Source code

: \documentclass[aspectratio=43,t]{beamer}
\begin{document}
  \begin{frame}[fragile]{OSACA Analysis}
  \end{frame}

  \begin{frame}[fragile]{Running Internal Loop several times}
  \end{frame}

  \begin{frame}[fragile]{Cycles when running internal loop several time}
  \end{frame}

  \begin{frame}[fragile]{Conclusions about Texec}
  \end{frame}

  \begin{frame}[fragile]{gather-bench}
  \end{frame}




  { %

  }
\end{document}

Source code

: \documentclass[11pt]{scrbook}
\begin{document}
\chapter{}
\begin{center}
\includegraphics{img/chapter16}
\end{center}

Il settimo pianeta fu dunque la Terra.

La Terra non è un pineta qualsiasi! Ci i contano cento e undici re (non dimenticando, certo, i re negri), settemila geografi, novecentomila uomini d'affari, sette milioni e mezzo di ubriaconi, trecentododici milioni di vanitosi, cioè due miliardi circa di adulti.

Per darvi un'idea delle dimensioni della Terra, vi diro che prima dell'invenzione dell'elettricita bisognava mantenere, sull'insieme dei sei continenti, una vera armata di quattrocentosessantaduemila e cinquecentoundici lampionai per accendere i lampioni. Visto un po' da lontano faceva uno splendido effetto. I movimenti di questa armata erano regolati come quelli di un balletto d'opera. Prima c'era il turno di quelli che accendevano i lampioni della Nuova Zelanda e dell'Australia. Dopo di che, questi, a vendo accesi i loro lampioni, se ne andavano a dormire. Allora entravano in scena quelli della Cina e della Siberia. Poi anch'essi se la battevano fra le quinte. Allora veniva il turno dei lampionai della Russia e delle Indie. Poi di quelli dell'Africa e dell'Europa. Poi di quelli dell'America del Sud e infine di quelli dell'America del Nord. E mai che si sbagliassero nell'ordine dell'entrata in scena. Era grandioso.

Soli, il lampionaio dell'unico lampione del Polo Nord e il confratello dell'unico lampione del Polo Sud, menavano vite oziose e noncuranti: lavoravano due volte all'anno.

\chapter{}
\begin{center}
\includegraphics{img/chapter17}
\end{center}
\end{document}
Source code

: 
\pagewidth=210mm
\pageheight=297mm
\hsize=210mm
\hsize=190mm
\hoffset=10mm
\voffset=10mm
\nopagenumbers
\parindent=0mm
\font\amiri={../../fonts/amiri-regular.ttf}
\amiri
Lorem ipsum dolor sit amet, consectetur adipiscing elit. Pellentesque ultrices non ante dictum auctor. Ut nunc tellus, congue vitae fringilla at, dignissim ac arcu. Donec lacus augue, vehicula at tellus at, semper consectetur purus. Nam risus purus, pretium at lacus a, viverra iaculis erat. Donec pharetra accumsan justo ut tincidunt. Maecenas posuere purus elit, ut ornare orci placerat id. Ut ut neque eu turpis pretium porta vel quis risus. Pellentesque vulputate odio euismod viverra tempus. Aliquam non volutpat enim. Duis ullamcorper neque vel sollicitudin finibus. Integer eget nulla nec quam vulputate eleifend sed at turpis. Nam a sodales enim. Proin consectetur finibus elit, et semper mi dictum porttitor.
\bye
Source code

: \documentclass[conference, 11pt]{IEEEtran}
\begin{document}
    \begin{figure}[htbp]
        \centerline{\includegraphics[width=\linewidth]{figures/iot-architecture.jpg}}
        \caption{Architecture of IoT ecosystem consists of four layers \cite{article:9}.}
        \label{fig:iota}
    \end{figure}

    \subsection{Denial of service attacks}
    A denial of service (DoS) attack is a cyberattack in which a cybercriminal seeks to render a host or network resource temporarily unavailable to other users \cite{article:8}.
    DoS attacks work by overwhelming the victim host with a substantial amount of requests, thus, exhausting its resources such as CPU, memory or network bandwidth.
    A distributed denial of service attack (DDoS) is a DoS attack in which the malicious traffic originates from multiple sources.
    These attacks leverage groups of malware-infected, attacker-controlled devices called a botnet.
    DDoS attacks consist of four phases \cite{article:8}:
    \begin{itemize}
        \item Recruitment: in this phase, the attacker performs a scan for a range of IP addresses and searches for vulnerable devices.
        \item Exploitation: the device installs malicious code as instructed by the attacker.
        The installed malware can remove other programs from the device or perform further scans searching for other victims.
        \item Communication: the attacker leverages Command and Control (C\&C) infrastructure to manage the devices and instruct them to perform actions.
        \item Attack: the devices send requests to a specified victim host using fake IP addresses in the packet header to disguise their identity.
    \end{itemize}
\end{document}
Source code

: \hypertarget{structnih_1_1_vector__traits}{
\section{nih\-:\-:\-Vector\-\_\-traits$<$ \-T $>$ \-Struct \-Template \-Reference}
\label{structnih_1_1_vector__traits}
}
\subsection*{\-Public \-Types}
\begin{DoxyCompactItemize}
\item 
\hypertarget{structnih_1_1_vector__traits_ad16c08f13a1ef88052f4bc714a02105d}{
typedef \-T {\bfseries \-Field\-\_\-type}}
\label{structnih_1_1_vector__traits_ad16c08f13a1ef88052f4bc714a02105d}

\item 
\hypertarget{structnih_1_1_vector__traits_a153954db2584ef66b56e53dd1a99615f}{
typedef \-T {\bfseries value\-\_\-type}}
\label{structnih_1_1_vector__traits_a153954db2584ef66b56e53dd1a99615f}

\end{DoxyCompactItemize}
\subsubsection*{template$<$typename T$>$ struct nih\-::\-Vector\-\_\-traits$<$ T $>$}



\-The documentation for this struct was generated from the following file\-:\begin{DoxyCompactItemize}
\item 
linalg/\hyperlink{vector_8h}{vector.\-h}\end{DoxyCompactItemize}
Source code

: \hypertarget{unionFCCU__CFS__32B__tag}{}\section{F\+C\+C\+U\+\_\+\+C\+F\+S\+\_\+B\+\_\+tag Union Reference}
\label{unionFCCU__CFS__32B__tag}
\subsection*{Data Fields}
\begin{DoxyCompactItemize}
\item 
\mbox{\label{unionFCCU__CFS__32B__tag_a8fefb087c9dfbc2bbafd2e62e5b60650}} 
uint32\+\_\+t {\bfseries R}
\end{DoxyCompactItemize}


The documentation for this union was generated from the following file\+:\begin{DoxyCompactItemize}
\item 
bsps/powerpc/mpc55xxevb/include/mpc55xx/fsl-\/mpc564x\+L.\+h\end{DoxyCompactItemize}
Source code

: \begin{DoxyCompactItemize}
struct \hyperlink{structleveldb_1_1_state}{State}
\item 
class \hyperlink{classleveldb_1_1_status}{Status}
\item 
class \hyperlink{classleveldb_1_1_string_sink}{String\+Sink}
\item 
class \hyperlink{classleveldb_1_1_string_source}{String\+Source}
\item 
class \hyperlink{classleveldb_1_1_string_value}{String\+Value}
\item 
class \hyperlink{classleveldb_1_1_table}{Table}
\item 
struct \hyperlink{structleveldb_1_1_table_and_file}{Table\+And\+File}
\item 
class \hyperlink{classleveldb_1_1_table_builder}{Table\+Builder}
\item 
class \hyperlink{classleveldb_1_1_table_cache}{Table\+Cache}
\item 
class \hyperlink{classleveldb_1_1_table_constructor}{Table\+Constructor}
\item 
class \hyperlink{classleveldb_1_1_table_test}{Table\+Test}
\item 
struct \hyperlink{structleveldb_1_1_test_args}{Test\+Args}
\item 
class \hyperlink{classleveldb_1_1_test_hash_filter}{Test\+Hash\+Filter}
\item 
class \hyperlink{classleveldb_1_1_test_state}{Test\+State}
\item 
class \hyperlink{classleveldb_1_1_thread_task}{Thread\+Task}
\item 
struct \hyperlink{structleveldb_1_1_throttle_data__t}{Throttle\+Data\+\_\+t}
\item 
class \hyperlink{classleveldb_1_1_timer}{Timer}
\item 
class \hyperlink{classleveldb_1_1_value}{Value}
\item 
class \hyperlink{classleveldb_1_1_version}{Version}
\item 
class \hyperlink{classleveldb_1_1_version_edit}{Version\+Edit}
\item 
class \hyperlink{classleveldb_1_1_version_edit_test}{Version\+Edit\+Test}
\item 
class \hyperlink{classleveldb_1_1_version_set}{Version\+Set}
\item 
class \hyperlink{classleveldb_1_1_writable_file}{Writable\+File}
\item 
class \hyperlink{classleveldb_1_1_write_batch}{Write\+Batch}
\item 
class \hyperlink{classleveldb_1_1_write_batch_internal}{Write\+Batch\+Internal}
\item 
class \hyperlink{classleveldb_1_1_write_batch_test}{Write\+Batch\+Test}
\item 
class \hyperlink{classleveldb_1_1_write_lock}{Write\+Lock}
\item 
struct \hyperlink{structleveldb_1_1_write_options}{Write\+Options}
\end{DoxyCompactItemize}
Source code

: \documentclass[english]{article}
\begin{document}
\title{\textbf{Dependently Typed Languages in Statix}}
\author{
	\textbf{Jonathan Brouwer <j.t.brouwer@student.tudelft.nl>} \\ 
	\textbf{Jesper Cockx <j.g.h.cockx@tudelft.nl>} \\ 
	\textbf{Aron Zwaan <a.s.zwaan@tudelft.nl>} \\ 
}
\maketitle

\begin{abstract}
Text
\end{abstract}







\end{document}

- _DIRECTIONS_:
Give back exactly the lines from the first line of the records through the line holding "La Terra non", including both of those lines and leaving out all others.

- _RESPONSE BOX_:
Source code

: \documentclass[aspectratio=43,t]{beamer}
\begin{document}
  \begin{frame}[fragile]{OSACA Analysis}
  \end{frame}

  \begin{frame}[fragile]{Running Internal Loop several times}
  \end{frame}

  \begin{frame}[fragile]{Cycles when running internal loop several time}
  \end{frame}

  \begin{frame}[fragile]{Conclusions about Texec}
  \end{frame}

  \begin{frame}[fragile]{gather-bench}
  \end{frame}




  { %

  }
\end{document}

Source code

: \documentclass[11pt]{scrbook}
\begin{document}
\chapter{}
\begin{center}
\includegraphics{img/chapter16}
\end{center}

Il settimo pianeta fu dunque la Terra.

La Terra non è un pineta qualsiasi! Ci i contano cento e undici re (non dimenticando, certo, i re negri), settemila geografi, novecentomila uomini d'affari, sette milioni e mezzo di ubriaconi, trecentododici milioni di vanitosi, cioè due miliardi circa di adulti.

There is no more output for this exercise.